* [Assignment] Give back each record precisely, pictures excluded.

==== Input records

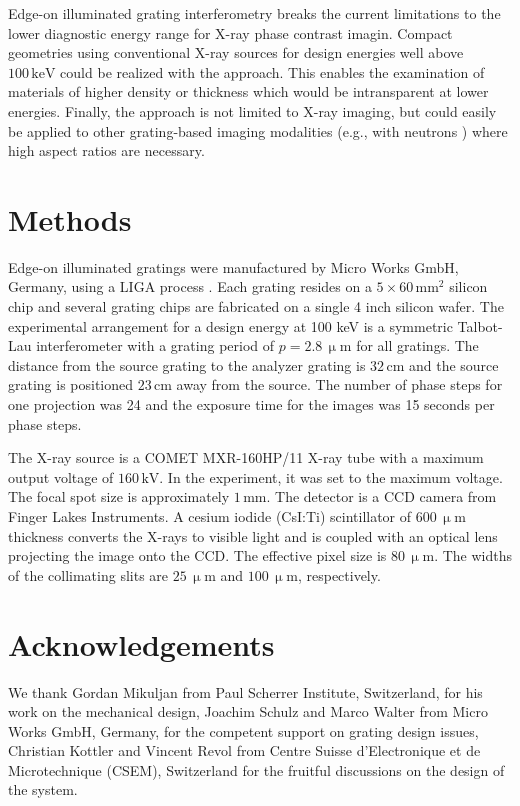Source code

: \documentclass[aip,apl,amsmath,amssymb,floatfix,reprint,a4paper]{revtex4-1}
\newcommand{\unit}[1]{\ensuremath{\, \mathrm{#1}}}
\begin{document}
Edge-on illuminated grating interferometry breaks the current limitations to the lower diagnostic energy range for X-ray phase contrast imagin. Compact geometries  using conventional X-ray sources for design energies well above $100 \unit{keV}$ could be realized with the approach. This enables the examination of materials of higher density or thickness which would be intransparent at lower energies. Finally, the approach is not limited to X-ray imaging, but could easily be applied to other grating-based imaging modalities (e.g., with neutrons \cite{Grunzweig2008}) where high aspect ratios are necessary.

\section*{Methods}
Edge-on illuminated gratings were manufactured by Micro Works GmbH, Germany, using a LIGA process \cite{Kenntner2010}. Each grating resides on a $5 \times 60 \unit{mm^2}$ silicon chip and several grating chips are fabricated on a single 4 inch silicon wafer. The experimental arrangement for a design energy at 100 keV is a symmetric Talbot-Lau interferometer with a grating period of $p = 2.8 \unit{\upmu m}$ for all gratings. The distance from the source grating to the analyzer grating is $32 \unit{cm}$ and the source grating is positioned $23 \unit{cm}$ away from the source. The number of phase steps for one projection was 24 \cite{Weitkamp2005} and the exposure time for the images was 15 seconds per phase steps.

The X-ray source is a COMET MXR-160HP/11 X-ray tube with a maximum output voltage of $160 \unit{kV}$. In the experiment, it was set to the maximum voltage. The focal spot size is approximately $1 \unit{mm}$. The detector is a CCD camera from Finger Lakes Instruments. A cesium iodide (CsI:Ti) scintillator of $600 \unit{\upmu m}$ thickness converts the X-rays to visible light and is coupled with an optical lens projecting the image onto the CCD. The effective pixel size is $80 \unit{\upmu m}$. The widths of the collimating slits are $25 \unit{\upmu m}$ and $100 \unit{\upmu m}$, respectively.

\section*{Acknowledgements}
We thank Gordan Mikuljan from Paul Scherrer Institute, Switzerland, for his work on the mechanical design, Joachim Schulz and Marco Walter from Micro Works GmbH, Germany, for the competent support on grating design issues, Christian Kottler and Vincent Revol from Centre Suisse d'Electronique et de Microtechnique (CSEM), Switzerland for the fruitful discussions on the design of the system.





\end{document}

========

* [Result for this task]
Source code

: \documentclass[aip,apl,amsmath,amssymb,floatfix,reprint,a4paper]{revtex4-1}
\newcommand{\unit}[1]{\ensuremath{\, \mathrm{#1}}}
\begin{document}
Edge-on illuminated grating interferometry breaks the current limitations to the lower diagnostic energy range for X-ray phase contrast imagin. Compact geometries  using conventional X-ray sources for design energies well above $100 \unit{keV}$ could be realized with the approach. This enables the examination of materials of higher density or thickness which would be intransparent at lower energies. Finally, the approach is not limited to X-ray imaging, but could easily be applied to other grating-based imaging modalities (e.g., with neutrons \cite{Grunzweig2008}) where high aspect ratios are necessary.

\section*{Methods}
Edge-on illuminated gratings were manufactured by Micro Works GmbH, Germany, using a LIGA process \cite{Kenntner2010}. Each grating resides on a $5 \times 60 \unit{mm^2}$ silicon chip and several grating chips are fabricated on a single 4 inch silicon wafer. The experimental arrangement for a design energy at 100 keV is a symmetric Talbot-Lau interferometer with a grating period of $p = 2.8 \unit{\upmu m}$ for all gratings. The distance from the source grating to the analyzer grating is $32 \unit{cm}$ and the source grating is positioned $23 \unit{cm}$ away from the source. The number of phase steps for one projection was 24 \cite{Weitkamp2005} and the exposure time for the images was 15 seconds per phase steps.

The X-ray source is a COMET MXR-160HP/11 X-ray tube with a maximum output voltage of $160 \unit{kV}$. In the experiment, it was set to the maximum voltage. The focal spot size is approximately $1 \unit{mm}$. The detector is a CCD camera from Finger Lakes Instruments. A cesium iodide (CsI:Ti) scintillator of $600 \unit{\upmu m}$ thickness converts the X-rays to visible light and is coupled with an optical lens projecting the image onto the CCD. The effective pixel size is $80 \unit{\upmu m}$. The widths of the collimating slits are $25 \unit{\upmu m}$ and $100 \unit{\upmu m}$, respectively.

\section*{Acknowledgements}
We thank Gordan Mikuljan from Paul Scherrer Institute, Switzerland, for his work on the mechanical design, Joachim Schulz and Marco Walter from Micro Works GmbH, Germany, for the competent support on grating design issues, Christian Kottler and Vincent Revol from Centre Suisse d'Electronique et de Microtechnique (CSEM), Switzerland for the fruitful discussions on the design of the system.





\end{document}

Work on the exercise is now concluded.